= Leah Berman =

American mathematician (born 1976)

Leah Wrenn Berman Williams (born 1976) is a mathematician at the University of Alaska Fairbanks, specializing in discrete geometry. At the University of Alaska, she is a professor of mathematics, the head of the department of mathematics and statistics, and was the interim dean of the College of Natural Science and Mathematics. She was also a member of the borough assembly of Fairbanks North Star Borough, Alaska from 2018 to 2021.

==Research==
Berman's research involves discrete geometry, and in particular the geometry of configurations of points and lines. Her discoveries in this area have included the construction of the first known movable configurations with four points per line and four lines through each point. With another mathematician at the University of Alaska, Jill Faudree, she has developed methods for constructing highly symmetric configurations with as many as six points per line and six lines through each point.

==Education and career==
Berman was born in 1976 in St. Louis. She is the daughter of Harry J. Berman, a psychologist and gerontologist at the University of Illinois at Springfield.
As a high school student at the Illinois Mathematics and Science Academy, Berman competed in the state Scholastic Bowl Tournament.
She chose a double major in mathematics and philosophy at Lewis & Clark College, graduating in 1997 as one of the seven members of that year's graduating class to join the college's Pamplin Society of Fellows.

She completed her Ph.D. in mathematics in 2002 at the University of Washington. Her dissertation, Astral Configurations, was supervised by Branko Grünbaum, as one of Grünbaum's two final doctoral students after he had already retired to become an emeritus professor.

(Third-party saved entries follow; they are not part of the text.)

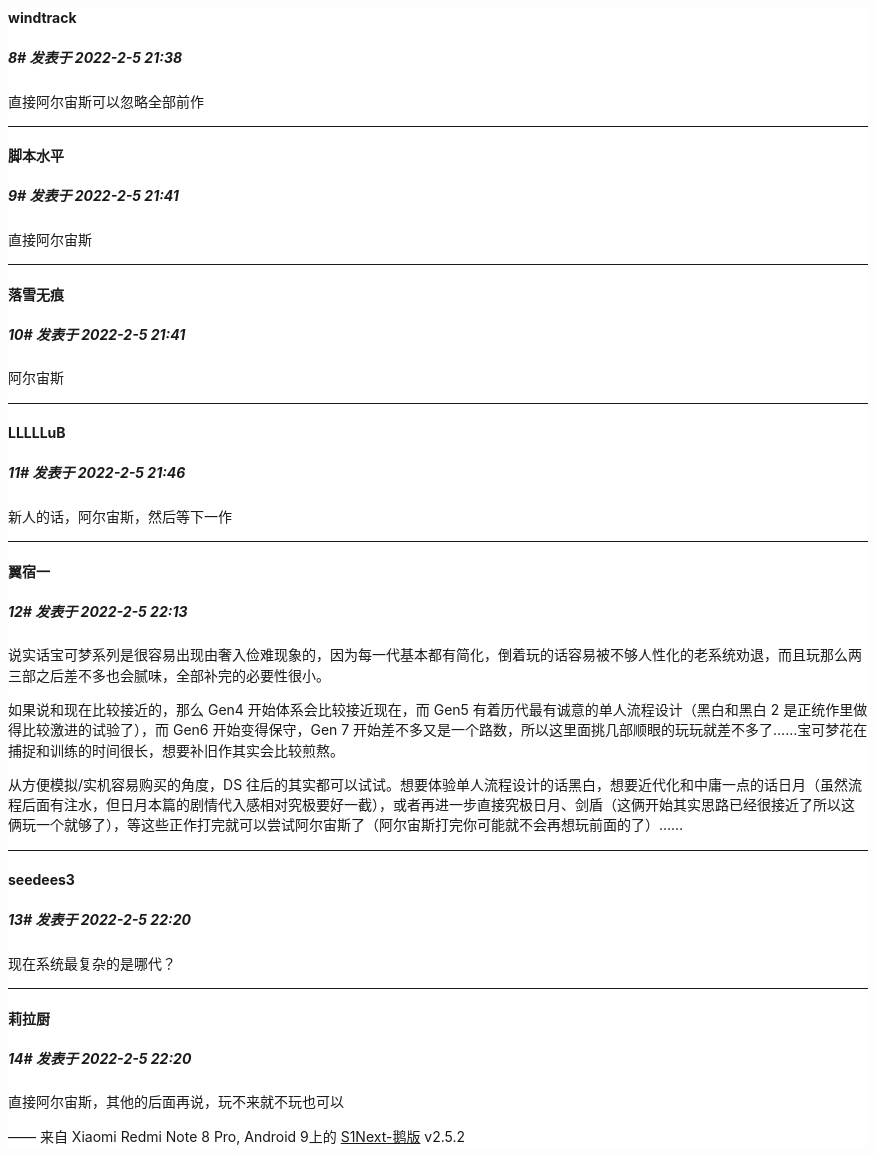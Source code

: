 ####  windtrack  
##### 8#       发表于 2022-2-5 21:38

直接阿尔宙斯可以忽略全部前作

*****

####  脚本水平  
##### 9#       发表于 2022-2-5 21:41

直接阿尔宙斯

*****

####  落雪无痕  
##### 10#       发表于 2022-2-5 21:41

阿尔宙斯

*****

####  LLLLLuB  
##### 11#       发表于 2022-2-5 21:46

新人的话，阿尔宙斯，然后等下一作

*****

####  翼宿一  
##### 12#       发表于 2022-2-5 22:13

说实话宝可梦系列是很容易出现由奢入俭难现象的，因为每一代基本都有简化，倒着玩的话容易被不够人性化的老系统劝退，而且玩那么两三部之后差不多也会腻味，全部补完的必要性很小。

如果说和现在比较接近的，那么 Gen4 开始体系会比较接近现在，而 Gen5 有着历代最有诚意的单人流程设计（黑白和黑白 2 是正统作里做得比较激进的试验了），而 Gen6 开始变得保守，Gen 7 开始差不多又是一个路数，所以这里面挑几部顺眼的玩玩就差不多了……宝可梦花在捕捉和训练的时间很长，想要补旧作其实会比较煎熬。

从方便模拟/实机容易购买的角度，DS 往后的其实都可以试试。想要体验单人流程设计的话黑白，想要近代化和中庸一点的话日月（虽然流程后面有注水，但日月本篇的剧情代入感相对究极要好一截），或者再进一步直接究极日月、剑盾（这俩开始其实思路已经很接近了所以这俩玩一个就够了），等这些正作打完就可以尝试阿尔宙斯了（阿尔宙斯打完你可能就不会再想玩前面的了）……

*****

####  seedees3  
##### 13#       发表于 2022-2-5 22:20

现在系统最复杂的是哪代？

*****

####  莉拉厨  
##### 14#       发表于 2022-2-5 22:20

直接阿尔宙斯，其他的后面再说，玩不来就不玩也可以

—— 来自 Xiaomi Redmi Note 8 Pro, Android 9上的 [S1Next-鹅版](https://github.com/ykrank/S1-Next/releases) v2.5.2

After working as a faculty member in the department of mathematics and computer science at Ursinus College from 2002 to 2009, Berman joined the University of Alaska faculty in 2009.

==Political activities==
In 2018, Berman was elected to the Fairbanks North Star Borough Assembly for a three-year term.
As a member of the assembly, she sponsored successful legislation to rewrite
the borough's ordinances using gender-neutral pronouns.